AYM’nin kararı internet içeriklerini kontrolden çıkardı

Avukat Mehmet Enis Teke, 5651 sayılı İnternet Ortamında Yapılan Yayınların Düzenlenmesi ve Bu Yayınlar Yoluyla İşlenen Suçlarla Mücadele Edilmesi Hakkında Kanun’un “İçeriğin yayından çıkarılması ve erişimin engellenmesi” başlıklı 9. maddesinin, Anayasa Mahkemesi’nin 11 Ekim 2023 tarihli kararı ile iptal edildiğini duyurdu. Kararın ardından, söz konusu madde, 10 Ekim 2024 tarihi itibariyle yürürlükten kaldırıldı. Ancak bu süreçte Türkiye Büyük Millet Meclisi (TBMM) tarafından konuya ilişkin herhangi bir yeni yasal düzenleme yapılmadığı için, içerik kaldırma ve erişim engelleme talepleri hukuki dayanağını yitirdi.

SULH CEZA HAKİMLİKLERİ KARAR VEREMİYOR

TBMM’nin bu konuda bir düzenleme yapmaması, kişilik haklarının ihlaline ilişkin taleplerin reddedilmesine yol açtı. Sulh Ceza Hakimlikleri, kendilerine yapılan başvurular hakkında yasal dayanak bulunmadığından başvuruları reddetmek zorunda kalıyor. Avukat Teke’nin açıklamasına göre, internet ortamında paylaşılan ve suç teşkil eden içerikler dahi artık erişimden kaldırılamıyor ve yayında kalmaya devam ediyor.

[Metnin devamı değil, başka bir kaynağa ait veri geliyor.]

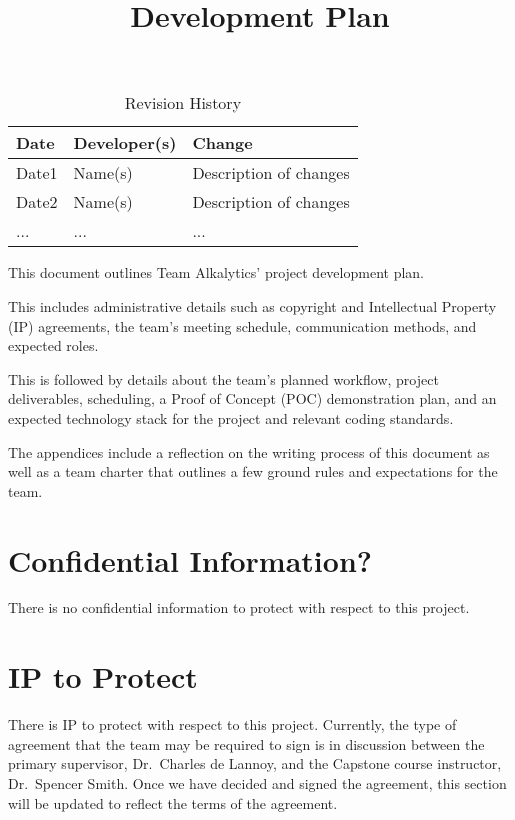 \documentclass{article}
\title{Development Plan\\\progname}
\author{\authname}
\date{}
\begin{document}
\maketitle

\begin{table}[hp]
\caption{Revision History} \label{TblRevisionHistory}
\begin{tabularx}{\textwidth}{llX}
\toprule
\textbf{Date} & \textbf{Developer(s)} & \textbf{Change}\\
\midrule
Date1 & Name(s) & Description of changes\\
Date2 & Name(s) & Description of changes\\
... & ... & ...\\
\bottomrule
\end{tabularx}
\end{table}

\newpage{}

This document outlines Team Alkalytics' project development plan.

This includes administrative details such as copyright and Intellectual
Property (IP) agreements, the team's meeting schedule, communication methods,
and expected roles.

This is followed by details about the team's planned workflow, project
deliverables, scheduling, a Proof of Concept (POC) demonstration plan, and an
expected technology stack for the project and relevant coding standards.

The appendices include a reflection on the writing process of this document as
well as a team charter that outlines a few ground rules and expectations for 
the team.

\section{Confidential Information?}

There is no confidential information to protect with respect to this project.

\section{IP to Protect}

There is IP to protect with respect to this project. Currently, the type of
agreement that the team may be required to sign is in discussion between the
primary supervisor, Dr.\ Charles de Lannoy, and the Capstone course instructor,
Dr.\ Spencer Smith. Once we have decided and signed the agreement, this section
will be updated to reflect the terms of the agreement.
\end{document}
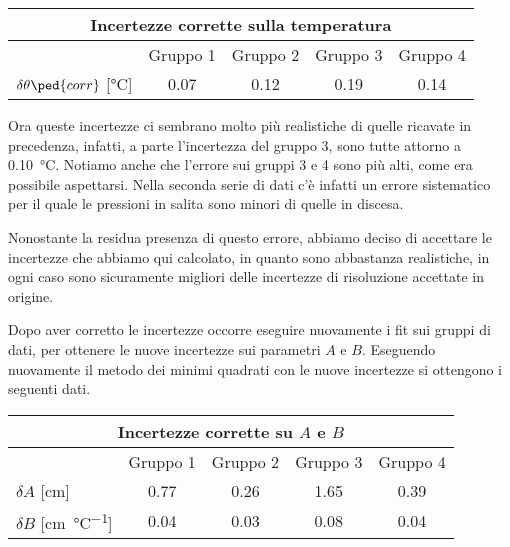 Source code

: \begin{center}
    \begin{tabular}{l c c c c}
        \multicolumn{5}{c}{\textbf{Incertezze corrette sulla temperatura}} \\
        \toprule
        & Gruppo 1 & Gruppo 2 & Gruppo 3 & Gruppo 4 \\
        \midrule
        $\delta \theta\ped{corr}$ [\si{\celsius}] & 0.07 & 0.12 & 0.19 & 0.14 \\
        \bottomrule
    \end{tabular}
\end{center}

Ora queste incertezze ci sembrano molto più realistiche di quelle ricavate in precedenza, infatti, a parte l'incertezza del 
gruppo 3, sono tutte attorno a \SI{0.10}{\celsius}. Notiamo anche che l'errore sui gruppi 3 e 4 sono più alti, come era possibile aspettarsi.
Nella seconda serie di dati c'è infatti un errore sistematico per il quale le pressioni in salita sono minori di quelle in discesa.

Nonostante la residua presenza di questo errore, abbiamo deciso di accettare le incertezze che abbiamo qui calcolato, in quanto
sono abbastanza realistiche, in ogni caso sono sicuramente migliori delle incertezze di risoluzione accettate in origine.

Dopo aver corretto le incertezze occorre eseguire nuovamente i fit sui gruppi di dati, per ottenere le nuove incertezze sui parametri
$A$ e $B$. Eseguendo nuovamente il metodo dei minimi quadrati con le nuove incertezze si ottengono i seguenti dati.

\begin{center}
    \begin{tabular}{l c c c c}
        \multicolumn{5}{c}{\textbf{Incertezze corrette su $A$ e $B$}} \\
        \toprule
        & Gruppo 1 & Gruppo 2 & Gruppo 3 & Gruppo 4 \\
        \midrule
        $\delta A$ [cm] & 0.77 & 0.26 & 1.65 & 0.39 \\
        $\delta B$ [\si{\centi\metre\per\celsius}] & 0.04 & 0.03 & 0.08 & 0.04 \\
        \bottomrule
    \end{tabular}
\end{center}
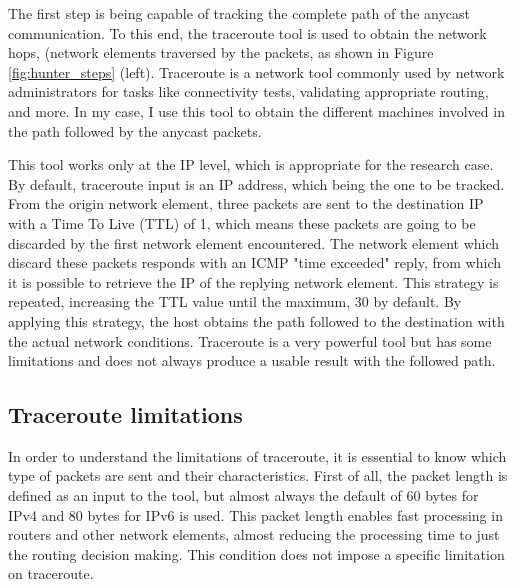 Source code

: The first step is being capable of tracking the complete path of the anycast communication. To this end, the traceroute tool is used to obtain the network hops, (network elements traversed by the packets, as shown in Figure \ref{fig:hunter_steps} (left). Traceroute is a network tool commonly used by network administrators for tasks like connectivity tests, validating appropriate routing, and more. In my case, I use this tool to obtain the different machines involved in the path followed by the anycast packets.

This tool works only at the IP level, which is appropriate for the research case. By default, traceroute input is an IP address, which being the one to be tracked. From the origin network element, three packets are sent to the destination IP with a Time To Live (TTL) of 1, which means these packets are going to be discarded by the first network element encountered. The network element which discard these packets responds with an ICMP "time exceeded" reply, from which it is possible to retrieve the IP of the replying network element. This strategy is repeated, increasing the TTL value until the maximum, 30 by default. By applying this strategy, the host obtains the path followed to the destination with the actual network conditions. Traceroute is a very powerful tool but has some limitations and does not always produce a usable result with the followed path.

\subsection{Traceroute limitations}

In order to understand the limitations of traceroute, it is essential to know which type of packets are sent and their characteristics. First of all, the packet length is defined as an input to the tool, but almost always the default of 60 bytes for IPv4 and 80 bytes for IPv6 is used. This packet length enables fast processing in routers and other network elements, almost reducing the processing time to just the routing decision making. This condition does not impose a specific limitation on traceroute.


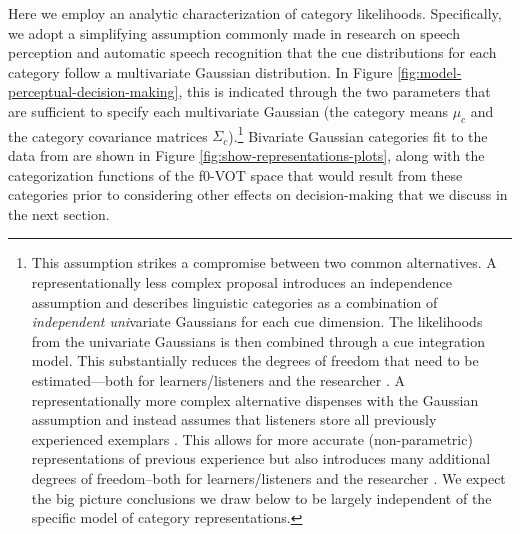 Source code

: \documentclass[
  11pt,
  man,floatsintext]{apa6}
\begin{document}
Here we employ an analytic characterization of category likelihoods. Specifically, we adopt a simplifying assumption commonly made in research on speech perception \autocite{clayards2008,feldman2009,kleinschmidt-jaeger2015,norris-mcqueen2008} and automatic speech recognition \autocite{jurafsky-martin2000} that the cue distributions for each category follow a multivariate Gaussian distribution. In Figure \ref{fig:model-perceptual-decision-making}, this is indicated through the two parameters that are sufficient to specify each multivariate Gaussian (the category means \(\mu_c\) and the category covariance matrices \(\Sigma_c\)).\footnote{\label{fn:alternative-representational-changes} This assumption strikes a compromise between two common alternatives. A representationally less complex proposal introduces an independence assumption and describes linguistic categories as a combination of \emph{independent uni}variate Gaussians for each cue dimension. The likelihoods from the univariate Gaussians is then combined through a cue integration model. This substantially reduces the degrees of freedom that need to be estimated---both for learners/listeners and the researcher \autocite[see][]{toscano-mcmurray2010}. A representationally more complex alternative dispenses with the Gaussian assumption and instead assumes that listeners store all previously experienced exemplars \autocite[or some pruned set of exemplars,][]{pierrehumbert2001}. This allows for more accurate (non-parametric) representations of previous experience but also introduces many additional degrees of freedom--both for learners/listeners and the researcher \autocite[for discussion, see][]{apfelbaum-mcmurray2015}. We expect the big picture conclusions we draw below to be largely independent of the specific model of category representations.} Bivariate Gaussian categories fit to the data from \textcite{chodroff-wilson2018} are shown in Figure \ref{fig:show-representations-plots}, along with the categorization functions of the f0-VOT space that would result from these categories prior to considering other effects on decision-making that we discuss in the next section.
\end{document}
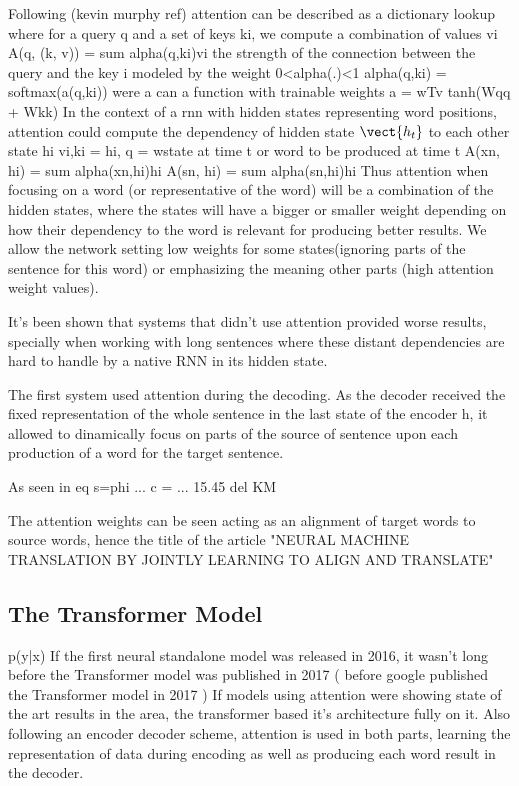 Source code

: \documentclass[11pt,english,listoffigures,listoftables]{tfgetsinf}
\begin{document}
Following (kevin murphy ref) attention can be described as a dictionary lookup where for a query q and a set of keys ki, we compute a combination of values vi
A(q, (k, v)) = sum alpha(q,ki)vi
the strength of the connection between the query and the key i modeled by the weight 0<alpha(.)<1
alpha(q,ki) = softmax(a(q,ki))
were a can a function with trainable weights
a = wTv tanh(Wqq + Wkk) 
In the context of a rnn with hidden states representing word positions, attention could compute the dependency of hidden state $\vect{h_t}$ to each other state hi
vi,ki = hi, q = wstate at time t or word to be produced at time t
A(xn, hi) = sum alpha(xn,hi)hi
A(sn, hi) = sum alpha(sn,hi)hi
Thus attention when focusing on a word (or representative of the word) will be a combination of the hidden states, where the states will have a bigger or smaller weight depending on how their dependency to the word is relevant for producing better results. We allow the network setting low weights for some states(ignoring parts of the sentence for this word) or emphasizing the meaning other parts (high attention weight values).

It's been shown that systems that didn't use attention provided worse results, specially when working with long sentences where these distant dependencies are hard to handle by a native RNN in its hidden state. 

The first system used attention during the decoding. As the decoder received the fixed representation of the whole sentence in the last state of the encoder h, it allowed to dinamically focus on parts of the source of sentence upon each production of a word for the target sentence.

As seen in eq s=phi ...
c = ... 15.45 del KM

The attention weights can be seen acting as an alignment of target words to source words, hence the title of the article "NEURAL MACHINE TRANSLATION
BY JOINTLY LEARNING TO ALIGN AND TRANSLATE"


\subsection{The Transformer Model}
p(y|x)
If the first neural standalone model was released in 2016, it wasn't long before the Transformer model was published in 2017 
( before google published the Transformer model in 2017 )
If models using attention were showing state of the art results in the area, the transformer based it's architecture fully on it.
Also following an encoder decoder scheme, attention is used in both parts, learning the representation of data during encoding as well as producing each word result in the decoder.
\end{document}
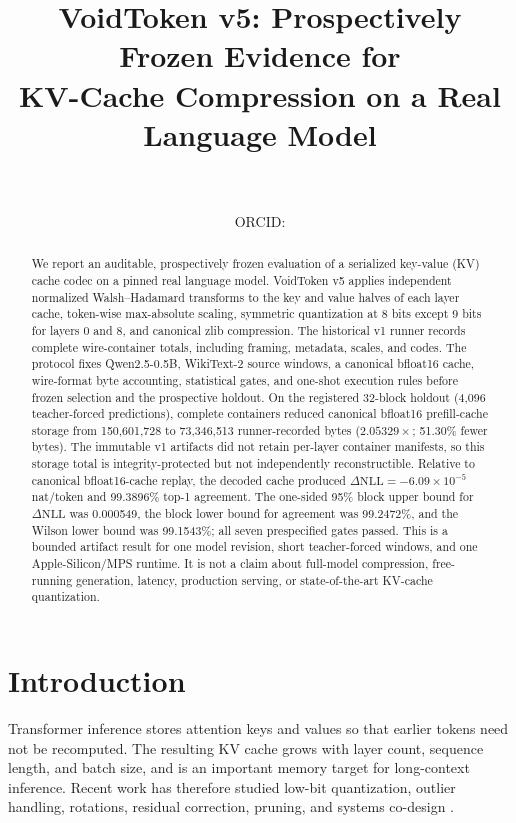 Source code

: \documentclass[10pt,twocolumn]{article}
\title{\textbf{VoidToken v5: Prospectively Frozen Evidence for\\
KV-Cache Compression on a Real Language Model}}
\author{\PaperAuthor\\
  \small \PaperAffiliation\\
  \small ORCID: \href{https://orcid.org/\PaperORCID}{\PaperORCID}\\
  \small \href{\PaperRepository}{\PaperRepository}}
\date{}
\newcommand{\dNLL}{\Delta\mathrm{NLL}}
\begin{document}
\maketitle

\begin{abstract}
We report an auditable, prospectively frozen evaluation of a serialized
key-value (KV) cache codec on a pinned real language model. VoidToken v5
applies independent normalized Walsh--Hadamard transforms to the key and value
halves of each layer cache, token-wise max-absolute scaling, symmetric
quantization at 8 bits except 9 bits for layers 0 and 8, and canonical zlib
compression. The historical v1 runner records complete wire-container totals,
including framing, metadata, scales, and codes. The protocol fixes
Qwen2.5-0.5B, WikiText-2
source windows, a canonical bfloat16 cache, wire-format byte accounting,
statistical gates, and one-shot execution rules before frozen selection and
the prospective holdout. On the registered
32-block holdout (4,096 teacher-forced predictions), complete containers
reduced canonical bfloat16 prefill-cache storage from 150,601,728 to
73,346,513 runner-recorded bytes ($2.05329\times$; 51.30\% fewer bytes).
The immutable v1 artifacts did not retain per-layer container manifests, so
this storage total is integrity-protected but not independently reconstructible.
Relative to canonical
bfloat16-cache replay, the decoded cache produced $\dNLL=-6.09\times10^{-5}$
nat/token and 99.3896\% top-1 agreement. The one-sided 95\% block upper bound
for $\dNLL$ was 0.000549, the block lower bound for agreement was 99.2472\%,
and the Wilson lower bound was 99.1543\%; all seven prespecified gates passed.
This is a bounded artifact result for one model revision, short
teacher-forced windows, and one Apple-Silicon/MPS runtime. It is not a claim
about full-model compression, free-running generation, latency, production
serving, or state-of-the-art KV-cache quantization.
\end{abstract}

\section{Introduction}

Transformer inference stores attention keys and values so that earlier tokens
need not be recomputed. The resulting KV cache grows with layer count, sequence
length, and batch size, and is an important memory target for long-context
inference. Recent work has therefore studied low-bit quantization, outlier
handling, rotations, residual correction, pruning, and systems co-design
\cite{liu2024kivi,hooper2024kvquant,kang2024gear,jia2026saw}.
\end{document}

ANAYASA MAHKEMESİ’NİN İPTAL GEREKÇESİ

Anayasa Mahkemesi, iptal gerekçesinde sulh ceza hakimliklerinin çelişmeli yargılama ilkesini ihlal ettiğine ve yeterli delil incelemesi yapmadan karar verdiklerine dikkat çekti. Ayrıca, erişim engelleme taleplerinin gecikmesi durumunda doğabilecek olumsuzlukların yeterince ortaya konulmadığını ve bu uygulamanın ifade özgürlüğü ile toplumun haber alma hakkını kısıtladığını belirtti. Mahkeme, çatışan haklar arasında adil bir denge sağlanamadığına vurgu yaptı.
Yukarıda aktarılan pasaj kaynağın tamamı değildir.